For many organizations, maintenance costs are a necessary evil, especially when
certain customer-facing systems are crucial to business. But eliminating industry-standard
4-hour turnaround times in most hardware maintenance contracts is a risk many
CFOs and some CIOs are willing to take during a recession. If it's not
considered crucial, you can wager that someone in the board room is looking for
ways to cut it out completely—or at least cut it down.
Sometimes, though, cost-cutting comes back to bite you on the back side when
internal systems move at a snail's pace and worker productivity is
detrimentally affected. Here's an example from the Computerworld article "Slashing IT
maintenance budgets: Sign of the times":
"A network accelerator, which compresses traffic to get
more speed over the network, recently broke at the sporting-goods firm (a large
Midwestern sporting goods manufacturer). IT couldn't call the vendor to fix it,
the engineer said, because there's no longer a maintenance contract on it. So
his company began looking for a used replacement on eBay. 'We lived without the
extra speed while it was being replaced; everything just slowed down,' he said.
The device has since been replaced.
"For their part, end users 'were noticing the cuts,'
he said. 'The network slowed down ... and people don't like that.' That caused
new trouble tickets to be generated due to speed complaints, which overloaded
the IT staff with even more work.
"'They're generally OK when they're told it's going
to hurt,' he said of cuts and their effects on company workers. 'Then when it
hurts, they don't like it. We spent some time in meetings where we had to
remind people that they agreed to this' when the cuts were looming. 'Everyone
wants a fuel-efficient car, but they still want it to go fast.'"

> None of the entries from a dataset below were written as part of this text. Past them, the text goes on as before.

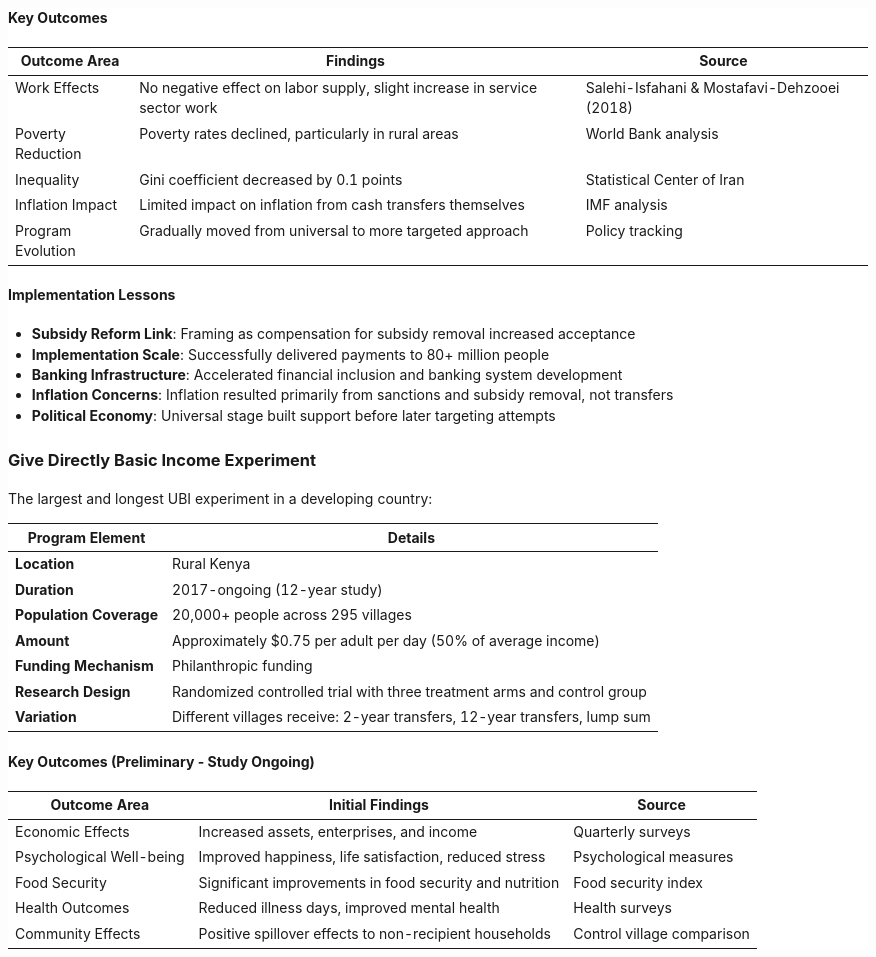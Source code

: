 #### Key Outcomes

| Outcome Area | Findings | Source |
|--------------|----------|--------|
| Work Effects | No negative effect on labor supply, slight increase in service sector work | Salehi-Isfahani & Mostafavi-Dehzooei (2018) |
| Poverty Reduction | Poverty rates declined, particularly in rural areas | World Bank analysis |
| Inequality | Gini coefficient decreased by 0.1 points | Statistical Center of Iran |
| Inflation Impact | Limited impact on inflation from cash transfers themselves | IMF analysis |
| Program Evolution | Gradually moved from universal to more targeted approach | Policy tracking |

#### Implementation Lessons

- **Subsidy Reform Link**: Framing as compensation for subsidy removal increased acceptance
- **Implementation Scale**: Successfully delivered payments to 80+ million people
- **Banking Infrastructure**: Accelerated financial inclusion and banking system development
- **Inflation Concerns**: Inflation resulted primarily from sanctions and subsidy removal, not transfers
- **Political Economy**: Universal stage built support before later targeting attempts

### Give Directly Basic Income Experiment

The largest and longest UBI experiment in a developing country:

| Program Element | Details |
|-----------------|---------|
| **Location** | Rural Kenya |
| **Duration** | 2017-ongoing (12-year study) |
| **Population Coverage** | 20,000+ people across 295 villages |
| **Amount** | Approximately $0.75 per adult per day (50% of average income) |
| **Funding Mechanism** | Philanthropic funding |
| **Research Design** | Randomized controlled trial with three treatment arms and control group |
| **Variation** | Different villages receive: 2-year transfers, 12-year transfers, lump sum |

#### Key Outcomes (Preliminary - Study Ongoing)

| Outcome Area | Initial Findings | Source |
|--------------|------------------|--------|
| Economic Effects | Increased assets, enterprises, and income | Quarterly surveys |
| Psychological Well-being | Improved happiness, life satisfaction, reduced stress | Psychological measures |
| Food Security | Significant improvements in food security and nutrition | Food security index |
| Health Outcomes | Reduced illness days, improved mental health | Health surveys |
| Community Effects | Positive spillover effects to non-recipient households | Control village comparison |
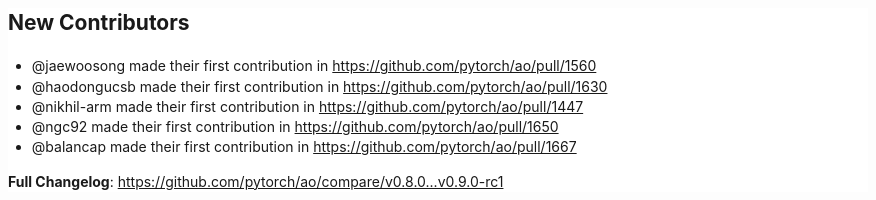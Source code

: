 ## New Contributors
* @jaewoosong made their first contribution in https://github.com/pytorch/ao/pull/1560
* @haodongucsb made their first contribution in https://github.com/pytorch/ao/pull/1630
* @nikhil-arm made their first contribution in https://github.com/pytorch/ao/pull/1447
* @ngc92 made their first contribution in https://github.com/pytorch/ao/pull/1650
* @balancap made their first contribution in https://github.com/pytorch/ao/pull/1667

**Full Changelog**: https://github.com/pytorch/ao/compare/v0.8.0...v0.9.0-rc1



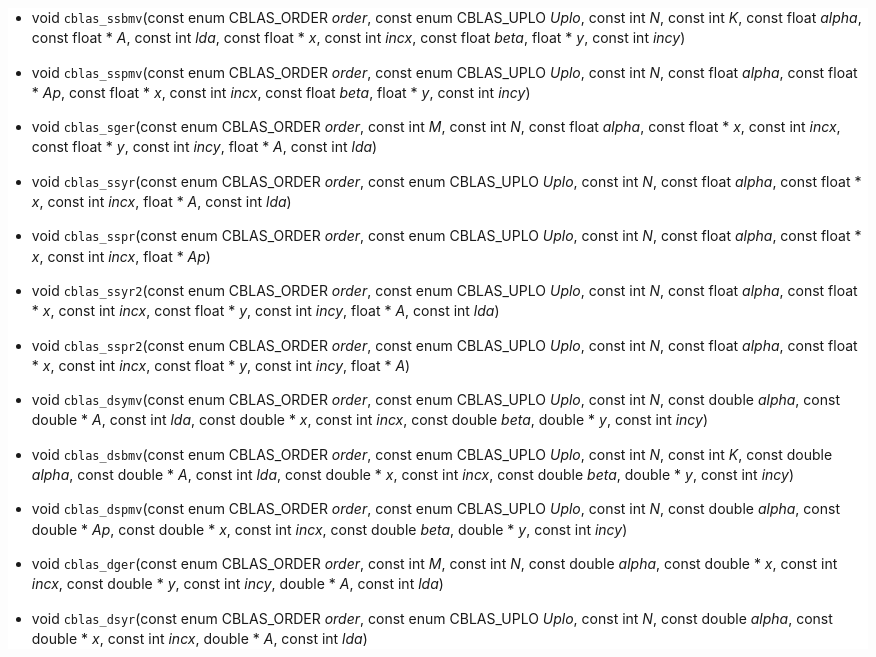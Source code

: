   

- void `cblas_ssbmv`(const enum CBLAS_ORDER *order*, const enum CBLAS_UPLO *Uplo*, const int *N*, const int *K*, const float *alpha*, const float * *A*, const int *lda*, const float * *x*, const int *incx*, const float *beta*, float * *y*, const int *incy*)

  

- void `cblas_sspmv`(const enum CBLAS_ORDER *order*, const enum CBLAS_UPLO *Uplo*, const int *N*, const float *alpha*, const float * *Ap*, const float * *x*, const int *incx*, const float *beta*, float * *y*, const int *incy*)

  

- void `cblas_sger`(const enum CBLAS_ORDER *order*, const int *M*, const int *N*, const float *alpha*, const float * *x*, const int *incx*, const float * *y*, const int *incy*, float * *A*, const int *lda*)

  

- void `cblas_ssyr`(const enum CBLAS_ORDER *order*, const enum CBLAS_UPLO *Uplo*, const int *N*, const float *alpha*, const float * *x*, const int *incx*, float * *A*, const int *lda*)

  

- void `cblas_sspr`(const enum CBLAS_ORDER *order*, const enum CBLAS_UPLO *Uplo*, const int *N*, const float *alpha*, const float * *x*, const int *incx*, float * *Ap*)

  

- void `cblas_ssyr2`(const enum CBLAS_ORDER *order*, const enum CBLAS_UPLO *Uplo*, const int *N*, const float *alpha*, const float * *x*, const int *incx*, const float * *y*, const int *incy*, float * *A*, const int *lda*)

  

- void `cblas_sspr2`(const enum CBLAS_ORDER *order*, const enum CBLAS_UPLO *Uplo*, const int *N*, const float *alpha*, const float * *x*, const int *incx*, const float * *y*, const int *incy*, float * *A*)

  

- void `cblas_dsymv`(const enum CBLAS_ORDER *order*, const enum CBLAS_UPLO *Uplo*, const int *N*, const double *alpha*, const double * *A*, const int *lda*, const double * *x*, const int *incx*, const double *beta*, double * *y*, const int *incy*)

  

- void `cblas_dsbmv`(const enum CBLAS_ORDER *order*, const enum CBLAS_UPLO *Uplo*, const int *N*, const int *K*, const double *alpha*, const double * *A*, const int *lda*, const double * *x*, const int *incx*, const double *beta*, double * *y*, const int *incy*)

  

- void `cblas_dspmv`(const enum CBLAS_ORDER *order*, const enum CBLAS_UPLO *Uplo*, const int *N*, const double *alpha*, const double * *Ap*, const double * *x*, const int *incx*, const double *beta*, double * *y*, const int *incy*)

  

- void `cblas_dger`(const enum CBLAS_ORDER *order*, const int *M*, const int *N*, const double *alpha*, const double * *x*, const int *incx*, const double * *y*, const int *incy*, double * *A*, const int *lda*)

  

- void `cblas_dsyr`(const enum CBLAS_ORDER *order*, const enum CBLAS_UPLO *Uplo*, const int *N*, const double *alpha*, const double * *x*, const int *incx*, double * *A*, const int *lda*)
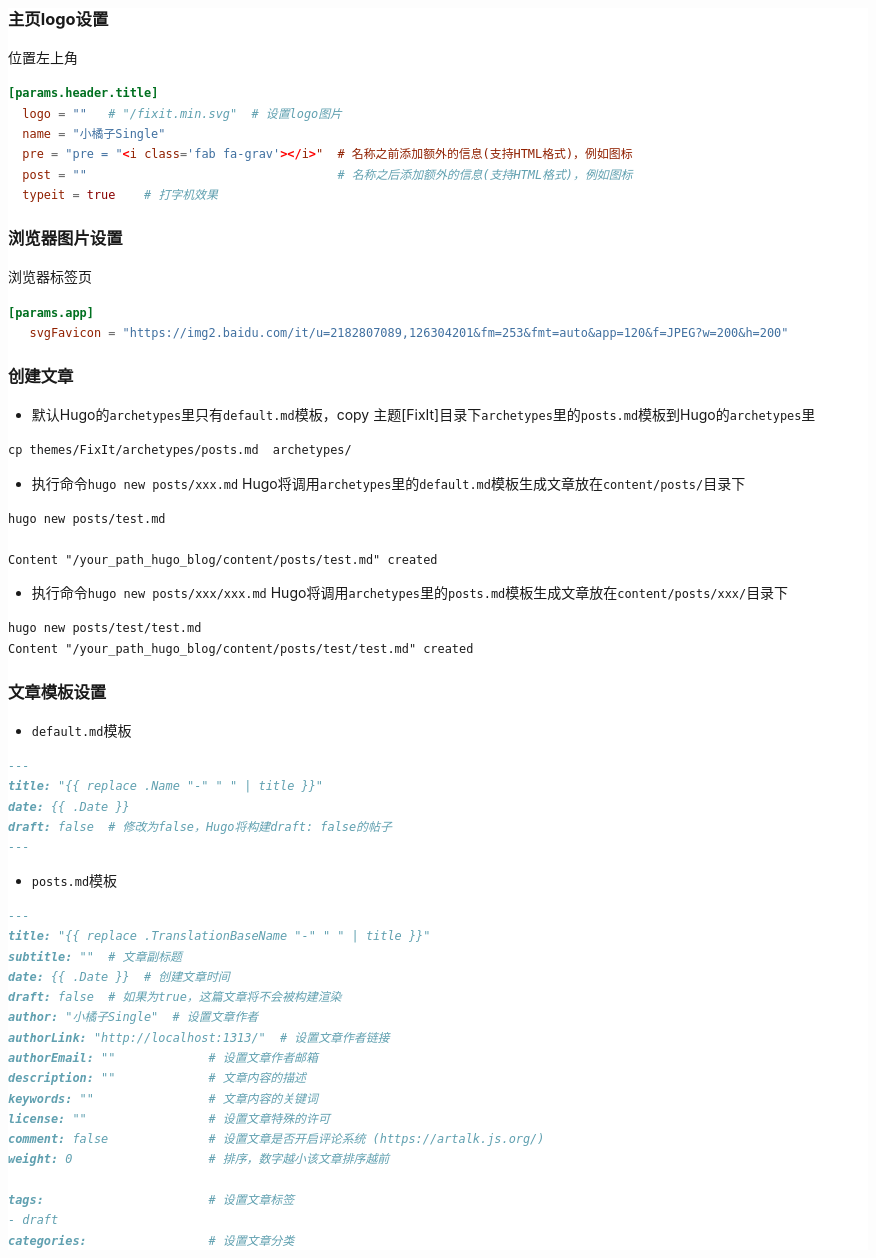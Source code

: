 ### 主页logo设置
位置左上角
```toml
[params.header.title]
  logo = ""   # "/fixit.min.svg"  # 设置logo图片
  name = "小橘子Single"
  pre = "pre = "<i class='fab fa-grav'></i>"  # 名称之前添加额外的信息(支持HTML格式)，例如图标
  post = ""                                   # 名称之后添加额外的信息(支持HTML格式)，例如图标
  typeit = true    # 打字机效果
```

### 浏览器图片设置
浏览器标签页
```toml
[params.app]
   svgFavicon = "https://img2.baidu.com/it/u=2182807089,126304201&fm=253&fmt=auto&app=120&f=JPEG?w=200&h=200" 
```

### 创建文章
- 默认Hugo的`archetypes`里只有`default.md`模板，copy 主题[FixIt]目录下`archetypes`里的`posts.md`模板到Hugo的`archetypes`里
```shell script
cp themes/FixIt/archetypes/posts.md  archetypes/
```
- 执行命令`hugo new posts/xxx.md` Hugo将调用`archetypes`里的`default.md`模板生成文章放在`content/posts/`目录下
```shell script
hugo new posts/test.md

Content "/your_path_hugo_blog/content/posts/test.md" created
```
- 执行命令`hugo new posts/xxx/xxx.md` Hugo将调用`archetypes`里的`posts.md`模板生成文章放在`content/posts/xxx/`目录下
```shell script
hugo new posts/test/test.md
Content "/your_path_hugo_blog/content/posts/test/test.md" created
```

### 文章模板设置
- `default.md`模板
```markdown
---
title: "{{ replace .Name "-" " " | title }}"
date: {{ .Date }}
draft: false  # 修改为false，Hugo将构建draft: false的帖子
---
```
- `posts.md`模板
```markdown
---
title: "{{ replace .TranslationBaseName "-" " " | title }}"
subtitle: ""  # 文章副标题
date: {{ .Date }}  # 创建文章时间
draft: false  # 如果为true，这篇文章将不会被构建渲染
author: "小橘子Single"  # 设置文章作者
authorLink: "http://localhost:1313/"  # 设置文章作者链接
authorEmail: ""             # 设置文章作者邮箱
description: ""             # 文章内容的描述
keywords: ""                # 文章内容的关键词
license: ""                 # 设置文章特殊的许可
comment: false              # 设置文章是否开启评论系统 (https://artalk.js.org/)
weight: 0                   # 排序，数字越小该文章排序越前

tags:                       # 设置文章标签
- draft        
categories:                 # 设置文章分类
```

It's hard to argue with the logic that says companies need to trim at every
level of an organization. The caveat is understanding what is crucial to
revenue and what is crucial to supporting revenue. Sometimes the two are very
much in competition as they are seen as customer-centric versus an internal
process. Many of those internal processes may not make the company money, but
rather, may keep the company from losing revenue as it relates to rolling out a
new product, of answering a client need or allowing a development team to work
efficiently while on a key project. Understanding how to best balance the
performance of everything (worker productivity, revenue, project efficiency,
systems, etc.) is complex.
Having some built-in hardware and software failover capabilities and
redundancies should help. But sometimes, things completely fail or die, and you
are simply going to need to call in a vendor, and without a current maintenance
contract, the company will be charged generally exorbitant hourly rates to fix.
It's a tough situation.
Another issue is that maintenance costs themselves, while similar to insurance
policies, are very high in terms of monthly costs and can be difficult to
negotiate when the economy is good. Recessions change that a bit.
From the same article:
"'Vendors
have been lobbying us really hard' to reinstitute the maintenance contracts, 'giving
us discounts, and are starting to soften policies and prices to try to get us
back.' In the future, maintenance contracts will once again become the norm in
his company as new gear is purchased, he [the IT worker from the sporting goods
firm] believes. 'For the old stuff that's already in place, [though,] I don't
see it coming back.'"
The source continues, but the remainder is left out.